**What is being asked**
Look below for the line holding "static uint16_t atsFSC[]" and the line holding "int selres = SelectCard14443A_4(false, !silentMode, NULL);". Transcribe exactly those lines and all lines between them, nothing more.

**Records shown**
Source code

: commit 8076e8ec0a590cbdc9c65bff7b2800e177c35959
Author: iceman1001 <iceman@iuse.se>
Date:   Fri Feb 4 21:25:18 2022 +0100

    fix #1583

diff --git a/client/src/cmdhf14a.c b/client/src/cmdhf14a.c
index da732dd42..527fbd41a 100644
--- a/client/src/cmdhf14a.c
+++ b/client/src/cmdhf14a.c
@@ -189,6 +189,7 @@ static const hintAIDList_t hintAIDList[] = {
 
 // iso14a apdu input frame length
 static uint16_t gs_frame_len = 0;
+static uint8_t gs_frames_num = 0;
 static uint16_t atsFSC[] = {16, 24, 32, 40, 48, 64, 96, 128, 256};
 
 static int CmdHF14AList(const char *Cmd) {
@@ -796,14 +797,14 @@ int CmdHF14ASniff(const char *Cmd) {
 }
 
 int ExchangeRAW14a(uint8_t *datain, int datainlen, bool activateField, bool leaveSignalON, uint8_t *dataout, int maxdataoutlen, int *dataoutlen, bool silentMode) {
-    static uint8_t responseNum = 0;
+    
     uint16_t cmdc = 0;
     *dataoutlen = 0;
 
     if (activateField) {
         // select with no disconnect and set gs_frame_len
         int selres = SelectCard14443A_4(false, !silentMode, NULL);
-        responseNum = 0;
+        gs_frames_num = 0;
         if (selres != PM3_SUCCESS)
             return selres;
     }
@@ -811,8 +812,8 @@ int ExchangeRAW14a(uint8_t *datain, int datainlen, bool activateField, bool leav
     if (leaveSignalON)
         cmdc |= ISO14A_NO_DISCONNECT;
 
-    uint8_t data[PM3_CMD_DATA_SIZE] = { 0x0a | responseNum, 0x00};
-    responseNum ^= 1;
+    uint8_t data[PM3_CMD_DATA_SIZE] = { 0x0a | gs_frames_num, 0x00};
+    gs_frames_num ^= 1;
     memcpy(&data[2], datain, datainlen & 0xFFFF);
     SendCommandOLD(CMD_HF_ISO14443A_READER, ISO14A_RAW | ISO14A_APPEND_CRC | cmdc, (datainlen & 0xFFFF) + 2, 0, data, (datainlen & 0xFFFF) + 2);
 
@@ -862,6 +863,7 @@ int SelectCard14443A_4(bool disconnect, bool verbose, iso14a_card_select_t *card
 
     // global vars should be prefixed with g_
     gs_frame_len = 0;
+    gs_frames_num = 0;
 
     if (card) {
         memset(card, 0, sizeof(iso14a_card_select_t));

**Solution**
 static uint16_t atsFSC[] = {16, 24, 32, 40, 48, 64, 96, 128, 256};
 
 static int CmdHF14AList(const char *Cmd) {
@@ -796,14 +797,14 @@ int CmdHF14ASniff(const char *Cmd) {
 }
 
 int ExchangeRAW14a(uint8_t *datain, int datainlen, bool activateField, bool leaveSignalON, uint8_t *dataout, int maxdataoutlen, int *dataoutlen, bool silentMode) {
-    static uint8_t responseNum = 0;
+    
     uint16_t cmdc = 0;
     *dataoutlen = 0;
 
     if (activateField) {
         // select with no disconnect and set gs_frame_len
         int selres = SelectCard14443A_4(false, !silentMode, NULL);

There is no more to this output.